Task to complete:
There is one span to output from the data below: the lines starting at the line with "- Если вы используете" and ending at the line with "- Как осуществляется". Output it exactly, ends included, nothing more.

Dataset entries
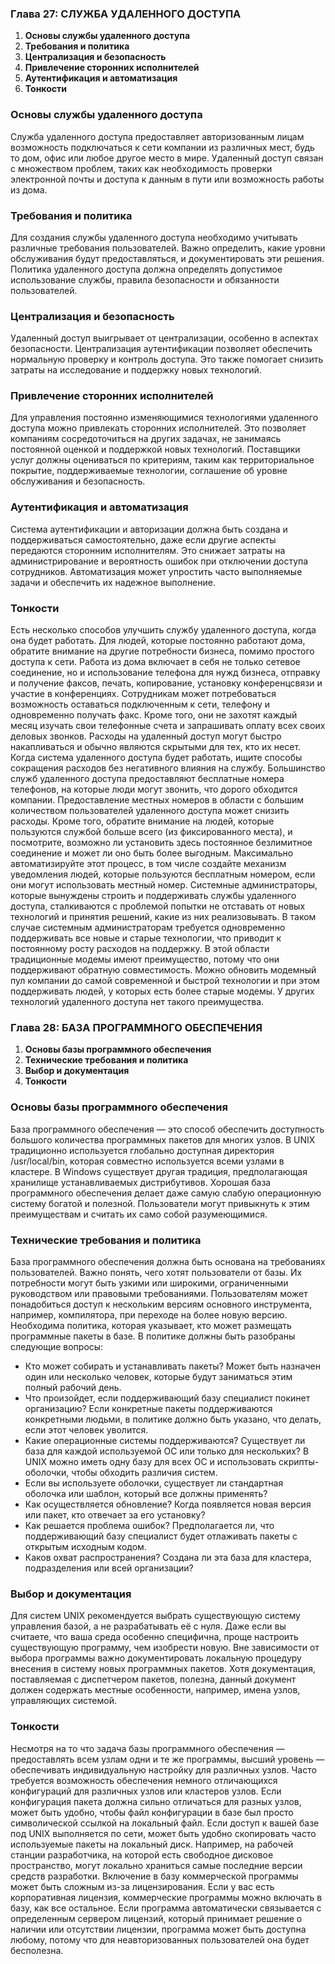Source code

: ### Глава 27: СЛУЖБА УДАЛЕННОГО ДОСТУПА
1. **Основы службы удаленного доступа**
2. **Требования и политика**
3. **Централизация и безопасность**
4. **Привлечение сторонних исполнителей**
5. **Аутентификация и автоматизация**
6. **Тонкости**
### Основы службы удаленного доступа
Служба удаленного доступа предоставляет авторизованным лицам возможность подключаться к сети компании из различных мест, будь то дом, офис или любое другое место в мире. Удаленный доступ связан с множеством проблем, таких как необходимость проверки электронной почты и доступа к данным в пути или возможность работы из дома.
### Требования и политика
Для создания службы удаленного доступа необходимо учитывать различные требования пользователей. Важно определить, какие уровни обслуживания будут предоставляться, и документировать эти решения. Политика удаленного доступа должна определять допустимое использование службы, правила безопасности и обязанности пользователей.
### Централизация и безопасность
Удаленный доступ выигрывает от централизации, особенно в аспектах безопасности. Централизация аутентификации позволяет обеспечить нормальную проверку и контроль доступа. Это также помогает снизить затраты на исследование и поддержку новых технологий.
### Привлечение сторонних исполнителей
Для управления постоянно изменяющимися технологиями удаленного доступа можно привлекать сторонних исполнителей. Это позволяет компаниям сосредоточиться на других задачах, не занимаясь постоянной оценкой и поддержкой новых технологий. Поставщики услуг должны оцениваться по критериям, таким как территориальное покрытие, поддерживаемые технологии, соглашение об уровне обслуживания и безопасность.
### Аутентификация и автоматизация
Система аутентификации и авторизации должна быть создана и поддерживаться самостоятельно, даже если другие аспекты передаются сторонним исполнителям. Это снижает затраты на администрирование и вероятность ошибок при отключении доступа сотрудников. Автоматизация может упростить часто выполняемые задачи и обеспечить их надежное выполнение.
### Тонкости
Есть несколько способов улучшить службу удаленного доступа, когда она будет работать. Для людей, которые постоянно работают дома, обратите внимание на другие потребности бизнеса, помимо простого доступа к сети. Работа из дома включает в себя не только сетевое соединение, но и использование телефона для нужд бизнеса, отправку и получение факсов, печать, копирование, установку конференцсвязи и участие в конференциях. Сотрудникам может потребоваться возможность оставаться подключенным к сети, телефону и одновременно получать факс. Кроме того, они не захотят каждый месяц изучать свои телефонные счета и запрашивать оплату всех своих деловых звонков.
Расходы на удаленный доступ могут быстро накапливаться и обычно являются скрытыми для тех, кто их несет. Когда система удаленного доступа будет работать, ищите способы сокращения расходов без негативного влияния на службу. Большинство служб удаленного доступа предоставляют бесплатные номера телефонов, на которые люди могут звонить, что дорого обходится компании. Предоставление местных номеров в области с большим количеством пользователей удаленного доступа может снизить расходы. Кроме того, обратите внимание на людей, которые пользуются службой больше всего (из фиксированного места), и посмотрите, возможно ли установить здесь постоянное безлимитное соединение и может ли оно быть более выгодным. Максимально автоматизируйте этот процесс, в том числе создайте механизм уведомления людей, которые пользуются бесплатным номером, если они могут использовать местный номер.
Системные администраторы, которые вынуждены строить и поддерживать службы удаленного доступа, сталкиваются с проблемой попытки не отставать от новых технологий и принятия решений, какие из них реализовывать. В таком случае системным администраторам требуется одновременно поддерживать все новые и старые технологии, что приводит к постоянному росту расходов на поддержку. В этой области традиционные модемы имеют преимущество, потому что они поддерживают обратную совместимость. Можно обновить модемный пул компании до самой современной и быстрой технологии и при этом поддерживать людей, у которых есть более старые модемы. У других технологий удаленного доступа нет такого преимущества.

### Глава 28: БАЗА ПРОГРАММНОГО ОБЕСПЕЧЕНИЯ
1. **Основы базы программного обеспечения**
2. **Технические требования и политика**
3. **Выбор и документация**
4. **Тонкости**
### Основы базы программного обеспечения
База программного обеспечения — это способ обеспечить доступность большого количества программных пакетов для многих узлов. В UNIX традиционно используется глобально доступная директория /usr/local/bin, которая совместно используется всеми узлами в кластере. В Windows существует другая традиция, предполагающая хранилище устанавливаемых дистрибутивов. Хорошая база программного обеспечения делает даже самую слабую операционную систему богатой и полезной. Пользователи могут привыкнуть к этим преимуществам и считать их само собой разумеющимися.
### Технические требования и политика

База программного обеспечения должна быть основана на требованиях пользователей. Важно понять, чего хотят пользователи от базы. Их потребности могут быть узкими или широкими, ограниченными руководством или правовыми требованиями. Пользователям может понадобиться доступ к нескольким версиям основного инструмента, например, компилятора, при переходе на более новую версию.
Необходима политика, которая указывает, кто может размещать программные пакеты в базе. В политике должны быть разобраны следующие вопросы:
- Кто может собирать и устанавливать пакеты? Может быть назначен один или несколько человек, которые будут заниматься этим полный рабочий день.
- Что произойдет, если поддерживающий базу специалист покинет организацию? Если конкретные пакеты поддерживаются конкретными людьми, в политике должно быть указано, что делать, если этот человек уволится.
- Какие операционные системы поддерживаются? Существует ли база для каждой используемой ОС или только для нескольких? В UNIX можно иметь одну базу для всех ОС и использовать скрипты-оболочки, чтобы обходить различия систем.
- Если вы используете оболочки, существует ли стандартная оболочка или шаблон, который все должны применять?
- Как осуществляется обновление? Когда появляется новая версия или пакет, кто отвечает за его установку?
- Как решается проблема ошибок? Предполагается ли, что поддерживающий базу специалист будет отлаживать пакеты с открытым исходным кодом.
- Каков охват распространения? Создана ли эта база для кластера, подразделения или всей организации?
### Выбор и документация
Для систем UNIX рекомендуется выбрать существующую систему управления базой, а не разрабатывать её с нуля. Даже если вы считаете, что ваша среда особенно специфична, проще настроить существующую программу, чем изобрести новую. Вне зависимости от выбора программы важно документировать локальную процедуру внесения в систему новых программных пакетов. Хотя документация, поставляемая с диспетчером пакетов, полезна, данный документ должен содержать местные особенности, например, имена узлов, управляющих системой.
### Тонкости
Несмотря на то что задача базы программного обеспечения — предоставлять всем узлам одни и те же программы, высший уровень — обеспечивать индивидуальную настройку для различных узлов. Часто требуется возможность обеспечения немного отличающихся конфигураций для различных узлов или кластеров узлов. Если конфигурация пакета должна сильно отличаться для разных узлов, может быть удобно, чтобы файл конфигурации в базе был просто символической ссылкой на локальный файл.
Если доступ к вашей базе под UNIX выполняется по сети, может быть удобно скопировать часто используемые пакеты на локальный диск. Например, на рабочей станции разработчика, на которой есть свободное дисковое пространство, могут локально храниться самые последние версии средств разработки.
Включение в базу коммерческой программы может быть сложным из-за лицензирования. Если у вас есть корпоративная лицензия, коммерческие программы можно включать в базу, как все остальное. Если программа автоматически связывается с определенным сервером лицензий, который принимает решение о наличии или отсутствии лицензии, программа может быть доступна любому, потому что для неавторизованных пользователей она будет бесполезна.
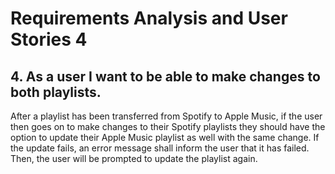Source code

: # Requirements Analysis and User Stories 4

## 4. As a user I want to be able to make changes to both playlists. 
After a playlist has been transferred from Spotify to Apple Music, if the user then goes on to make changes to their Spotify playlists they should have the option to update their Apple Music playlist as well with the same change. If the update fails, an error message shall inform the user that it has failed. Then, the user will be prompted to update the playlist again.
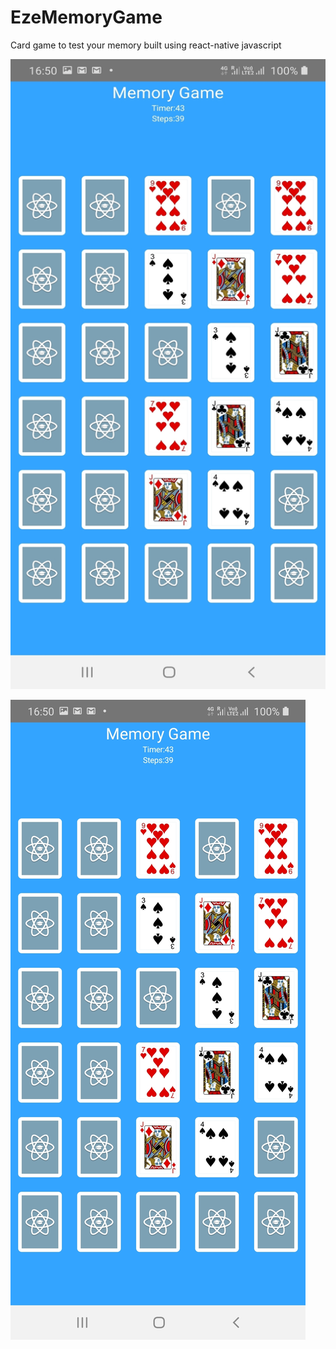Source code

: # EzeMemoryGame
Card game to test your memory built using react-native javascript


![Alt text](image2.jpg)

![](image1.jpg)




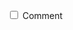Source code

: <label class="ob-comment" title="" style="">  <input type="checkbox"> <span style=""> Comment </span></label>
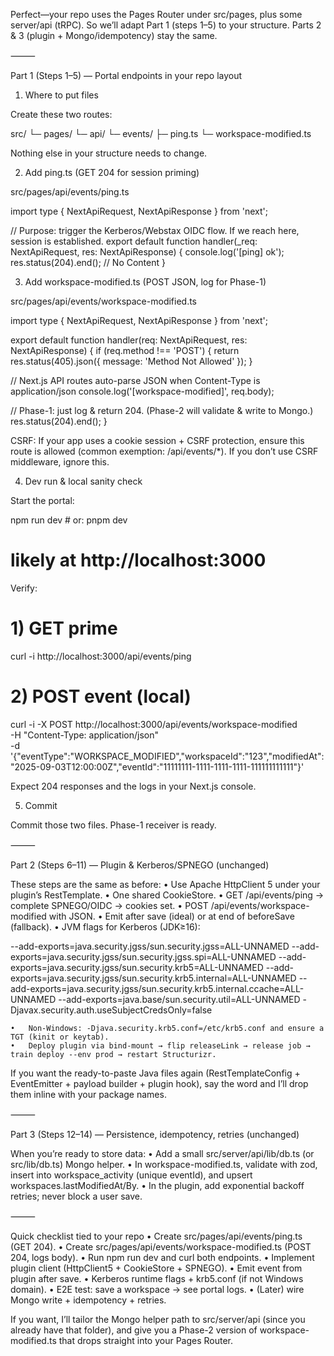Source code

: Perfect—your repo uses the Pages Router under src/pages, plus some server/api (tRPC). So we’ll adapt Part 1 (steps 1–5) to your structure. Parts 2 & 3 (plugin + Mongo/idempotency) stay the same.

⸻

Part 1 (Steps 1–5) — Portal endpoints in your repo layout

1) Where to put files

Create these two routes:

src/
└─ pages/
   └─ api/
      └─ events/
         ├─ ping.ts
         └─ workspace-modified.ts

Nothing else in your structure needs to change.

2) Add ping.ts (GET 204 for session priming)

src/pages/api/events/ping.ts

import type { NextApiRequest, NextApiResponse } from 'next';

// Purpose: trigger the Kerberos/Webstax OIDC flow. If we reach here, session is established.
export default function handler(_req: NextApiRequest, res: NextApiResponse) {
  console.log('[ping] ok');
  res.status(204).end(); // No Content
}

3) Add workspace-modified.ts (POST JSON, log for Phase-1)

src/pages/api/events/workspace-modified.ts

import type { NextApiRequest, NextApiResponse } from 'next';

export default function handler(req: NextApiRequest, res: NextApiResponse) {
  if (req.method !== 'POST') {
    return res.status(405).json({ message: 'Method Not Allowed' });
  }

  // Next.js API routes auto-parse JSON when Content-Type is application/json
  console.log('[workspace-modified]', req.body);

  // Phase-1: just log & return 204. (Phase-2 will validate & write to Mongo.)
  res.status(204).end();
}

CSRF: If your app uses a cookie session + CSRF protection, ensure this route is allowed (common exemption: /api/events/*). If you don’t use CSRF middleware, ignore this.

4) Dev run & local sanity check

Start the portal:

npm run dev   # or: pnpm dev
# likely at http://localhost:3000

Verify:

# 1) GET prime
curl -i http://localhost:3000/api/events/ping

# 2) POST event (local)
curl -i -X POST http://localhost:3000/api/events/workspace-modified \
  -H "Content-Type: application/json" \
  -d '{"eventType":"WORKSPACE_MODIFIED","workspaceId":"123","modifiedAt":"2025-09-03T12:00:00Z","eventId":"11111111-1111-1111-1111-111111111111"}'

Expect 204 responses and the logs in your Next.js console.

5) Commit

Commit those two files. Phase-1 receiver is ready.

⸻

Part 2 (Steps 6–11) — Plugin & Kerberos/SPNEGO (unchanged)

These steps are the same as before:
	•	Use Apache HttpClient 5 under your plugin’s RestTemplate.
	•	One shared CookieStore.
	•	GET /api/events/ping → complete SPNEGO/OIDC → cookies set.
	•	POST /api/events/workspace-modified with JSON.
	•	Emit after save (ideal) or at end of beforeSave (fallback).
	•	JVM flags for Kerberos (JDK≥16):

--add-exports=java.security.jgss/sun.security.jgss=ALL-UNNAMED
--add-exports=java.security.jgss/sun.security.jgss.spi=ALL-UNNAMED
--add-exports=java.security.jgss/sun.security.krb5=ALL-UNNAMED
--add-exports=java.security.jgss/sun.security.krb5.internal=ALL-UNNAMED
--add-exports=java.security.jgss/sun.security.krb5.internal.ccache=ALL-UNNAMED
--add-exports=java.base/sun.security.util=ALL-UNNAMED
-Djavax.security.auth.useSubjectCredsOnly=false


	•	Non-Windows: -Djava.security.krb5.conf=/etc/krb5.conf and ensure a TGT (kinit or keytab).
	•	Deploy plugin via bind-mount → flip releaseLink → release job → train deploy --env prod → restart Structurizr.

If you want the ready-to-paste Java files again (RestTemplateConfig + EventEmitter + payload builder + plugin hook), say the word and I’ll drop them inline with your package names.

⸻

Part 3 (Steps 12–14) — Persistence, idempotency, retries (unchanged)

When you’re ready to store data:
	•	Add a small src/server/api/lib/db.ts (or src/lib/db.ts) Mongo helper.
	•	In workspace-modified.ts, validate with zod, insert into workspace_activity (unique eventId), and upsert workspaces.lastModifiedAt/By.
	•	In the plugin, add exponential backoff retries; never block a user save.

⸻

Quick checklist tied to your repo
	•	Create src/pages/api/events/ping.ts (GET 204).
	•	Create src/pages/api/events/workspace-modified.ts (POST 204, logs body).
	•	Run npm run dev and curl both endpoints.
	•	Implement plugin client (HttpClient5 + CookieStore + SPNEGO).
	•	Emit event from plugin after save.
	•	Kerberos runtime flags + krb5.conf (if not Windows domain).
	•	E2E test: save a workspace → see portal logs.
	•	(Later) wire Mongo write + idempotency + retries.

If you want, I’ll tailor the Mongo helper path to src/server/api (since you already have that folder), and give you a Phase-2 version of workspace-modified.ts that drops straight into your Pages Router.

Answer space:
- Если вы используете оболочки, существует ли стандартная оболочка или шаблон, который все должны применять?
- Как осуществляется обновление? Когда появляется новая версия или пакет, кто отвечает за его установку?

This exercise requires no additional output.